Move First, Think Later is a compilation of the author's refreshing and unorthodox views on chess in relation to didactic practices, philosophy, psychology, neurology, statistics and so on.

Hendriks spares none, including himself, resulting in a pleasant reading experience on some serious topics. Can't say I always agree, but it sure made me re-evaluate many of the opinions and 'beliefs' I hold, having taught chess as a profession for over ten years.

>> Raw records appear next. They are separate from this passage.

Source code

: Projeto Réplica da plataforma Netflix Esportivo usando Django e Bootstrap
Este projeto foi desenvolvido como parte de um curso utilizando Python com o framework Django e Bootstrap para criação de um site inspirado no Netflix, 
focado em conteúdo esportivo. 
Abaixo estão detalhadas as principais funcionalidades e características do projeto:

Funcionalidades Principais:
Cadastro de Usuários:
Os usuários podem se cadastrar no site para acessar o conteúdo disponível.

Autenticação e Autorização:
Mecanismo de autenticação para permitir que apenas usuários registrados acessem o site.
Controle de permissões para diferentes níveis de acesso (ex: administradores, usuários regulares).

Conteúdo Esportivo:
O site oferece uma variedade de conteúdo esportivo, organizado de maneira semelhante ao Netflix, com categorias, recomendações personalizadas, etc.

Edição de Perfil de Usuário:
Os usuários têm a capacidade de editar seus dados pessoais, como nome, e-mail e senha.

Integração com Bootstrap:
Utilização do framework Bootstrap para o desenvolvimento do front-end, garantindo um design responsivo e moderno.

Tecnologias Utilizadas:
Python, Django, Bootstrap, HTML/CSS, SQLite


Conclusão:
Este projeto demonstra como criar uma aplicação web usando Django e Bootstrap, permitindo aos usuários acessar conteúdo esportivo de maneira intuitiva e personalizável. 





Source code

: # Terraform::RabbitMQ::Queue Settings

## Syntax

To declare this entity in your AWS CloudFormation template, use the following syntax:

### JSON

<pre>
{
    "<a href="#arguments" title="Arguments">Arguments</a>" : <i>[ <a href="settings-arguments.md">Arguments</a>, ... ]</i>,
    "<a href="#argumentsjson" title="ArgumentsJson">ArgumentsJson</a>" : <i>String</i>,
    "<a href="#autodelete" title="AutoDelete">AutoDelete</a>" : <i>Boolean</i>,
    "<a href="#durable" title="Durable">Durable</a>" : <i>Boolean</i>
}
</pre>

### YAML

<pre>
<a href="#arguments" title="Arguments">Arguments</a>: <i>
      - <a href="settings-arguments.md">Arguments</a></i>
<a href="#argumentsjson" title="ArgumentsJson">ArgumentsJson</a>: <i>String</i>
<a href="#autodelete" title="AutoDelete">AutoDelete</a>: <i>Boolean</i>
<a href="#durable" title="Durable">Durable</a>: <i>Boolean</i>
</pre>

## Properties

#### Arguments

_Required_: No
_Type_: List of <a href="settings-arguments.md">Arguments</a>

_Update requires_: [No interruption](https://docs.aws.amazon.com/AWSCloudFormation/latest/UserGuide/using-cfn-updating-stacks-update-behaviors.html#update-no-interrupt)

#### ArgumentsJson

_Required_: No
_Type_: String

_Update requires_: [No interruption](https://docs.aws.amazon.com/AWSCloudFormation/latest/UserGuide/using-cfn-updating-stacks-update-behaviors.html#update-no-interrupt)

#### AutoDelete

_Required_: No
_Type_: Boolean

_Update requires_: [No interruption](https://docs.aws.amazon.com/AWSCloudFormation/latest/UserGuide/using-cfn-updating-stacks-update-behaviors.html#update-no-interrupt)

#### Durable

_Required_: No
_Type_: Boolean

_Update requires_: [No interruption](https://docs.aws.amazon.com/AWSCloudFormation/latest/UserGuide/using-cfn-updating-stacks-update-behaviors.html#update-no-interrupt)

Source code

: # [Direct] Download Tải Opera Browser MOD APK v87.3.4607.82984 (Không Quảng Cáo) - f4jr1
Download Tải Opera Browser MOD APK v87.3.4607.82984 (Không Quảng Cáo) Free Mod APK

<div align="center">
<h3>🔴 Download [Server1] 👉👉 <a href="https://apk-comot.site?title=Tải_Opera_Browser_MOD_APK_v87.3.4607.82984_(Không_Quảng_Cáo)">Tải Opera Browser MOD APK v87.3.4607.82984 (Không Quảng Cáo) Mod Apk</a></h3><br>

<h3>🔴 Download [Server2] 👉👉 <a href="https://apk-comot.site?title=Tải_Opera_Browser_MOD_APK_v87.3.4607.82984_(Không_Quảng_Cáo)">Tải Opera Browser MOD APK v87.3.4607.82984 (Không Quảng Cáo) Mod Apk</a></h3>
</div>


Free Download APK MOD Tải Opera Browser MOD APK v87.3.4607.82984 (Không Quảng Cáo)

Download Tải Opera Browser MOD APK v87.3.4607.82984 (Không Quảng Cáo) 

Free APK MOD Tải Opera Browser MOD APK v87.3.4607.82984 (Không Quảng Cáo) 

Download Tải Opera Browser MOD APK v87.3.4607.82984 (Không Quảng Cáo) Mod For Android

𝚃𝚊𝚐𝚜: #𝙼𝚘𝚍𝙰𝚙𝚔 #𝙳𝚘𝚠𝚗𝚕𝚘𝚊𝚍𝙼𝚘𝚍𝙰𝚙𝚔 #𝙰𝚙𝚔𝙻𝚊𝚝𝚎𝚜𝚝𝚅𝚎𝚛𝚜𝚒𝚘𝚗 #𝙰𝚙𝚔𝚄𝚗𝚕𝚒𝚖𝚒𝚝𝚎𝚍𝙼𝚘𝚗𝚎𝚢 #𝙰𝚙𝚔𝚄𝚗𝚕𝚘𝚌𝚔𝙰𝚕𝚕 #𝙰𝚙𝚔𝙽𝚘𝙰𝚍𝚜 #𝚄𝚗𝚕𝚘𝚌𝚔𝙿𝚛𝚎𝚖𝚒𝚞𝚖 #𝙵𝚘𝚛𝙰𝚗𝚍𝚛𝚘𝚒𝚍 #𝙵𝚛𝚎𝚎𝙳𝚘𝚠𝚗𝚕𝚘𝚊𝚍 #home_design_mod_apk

An example of Hendriks' writing style on a lighter, but very familiar topic, a chess player's habitual time trouble:

"Regarding 'real-life' addictions, like drinking or gambling, you could say that the attempts to deal with them are not always a complete success (to put it very mildly). Are chess players more successful in fighting their addiction?
Books with advice on this matter offer no research results to prove their effectiveness. As noted before, in chess literature, deriving claims from empirical tests is not priority number one.
I am curious what a study on 'kicking the habit of exorbitant use of thinking time' would reveal. I wouldn't be surprised if it showed little or no success. When I look around me in the tournament hall, I see the same guys struggling with the clock as twenty years ago. And if I speak to them about it, they tell me that they 'really should do something about this time pressure' just as they told me twenty years ago. I'm not laughing at them; unfortunately, I'm a member of this club!"